[[ DATA PROVIDED, beginning ]]
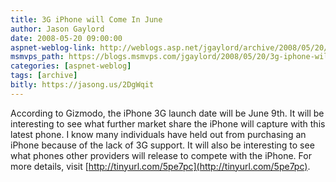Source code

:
 ```yaml
---
title: 3G iPhone will Come In June
author: Jason Gaylord
date: 2008-05-20 09:00:00
aspnet-weblog-link: http://weblogs.asp.net/jgaylord/archive/2008/05/20/3g-iphone-will-come-in-june.aspx
msmvps_path: https://blogs.msmvps.com/jgaylord/2008/05/20/3g-iphone-will-come-in-june/
categories: [aspnet-weblog]
tags: [archive]
bitly: https://jasong.us/2DgWqit
---
```


According to Gizmodo, the iPhone 3G launch date will be June 9th. It will be interesting to see what further market share the iPhone will capture with this latest phone. I know many individuals have held out from purchasing an iPhone because of the lack of 3G support. It will also be interesting to see what phones other providers will release to compete with the iPhone. For more details, visit [http://tinyurl.com/5pe7pc](http://tinyurl.com/5pe7pc).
[[ DATA PROVIDED, end ]]
WORK TO COMPLETE →
Skipping the pictures, transcribe each line above exactly as it appears.

REPLY →
Source code

:
 ```yaml
---
title: 3G iPhone will Come In June
author: Jason Gaylord
date: 2008-05-20 09:00:00
aspnet-weblog-link: http://weblogs.asp.net/jgaylord/archive/2008/05/20/3g-iphone-will-come-in-june.aspx
msmvps_path: https://blogs.msmvps.com/jgaylord/2008/05/20/3g-iphone-will-come-in-june/
categories: [aspnet-weblog]
tags: [archive]
bitly: https://jasong.us/2DgWqit
---
```


According to Gizmodo, the iPhone 3G launch date will be June 9th. It will be interesting to see what further market share the iPhone will capture with this latest phone. I know many individuals have held out from purchasing an iPhone because of the lack of 3G support. It will also be interesting to see what phones other providers will release to compete with the iPhone. For more details, visit [http://tinyurl.com/5pe7pc](http://tinyurl.com/5pe7pc).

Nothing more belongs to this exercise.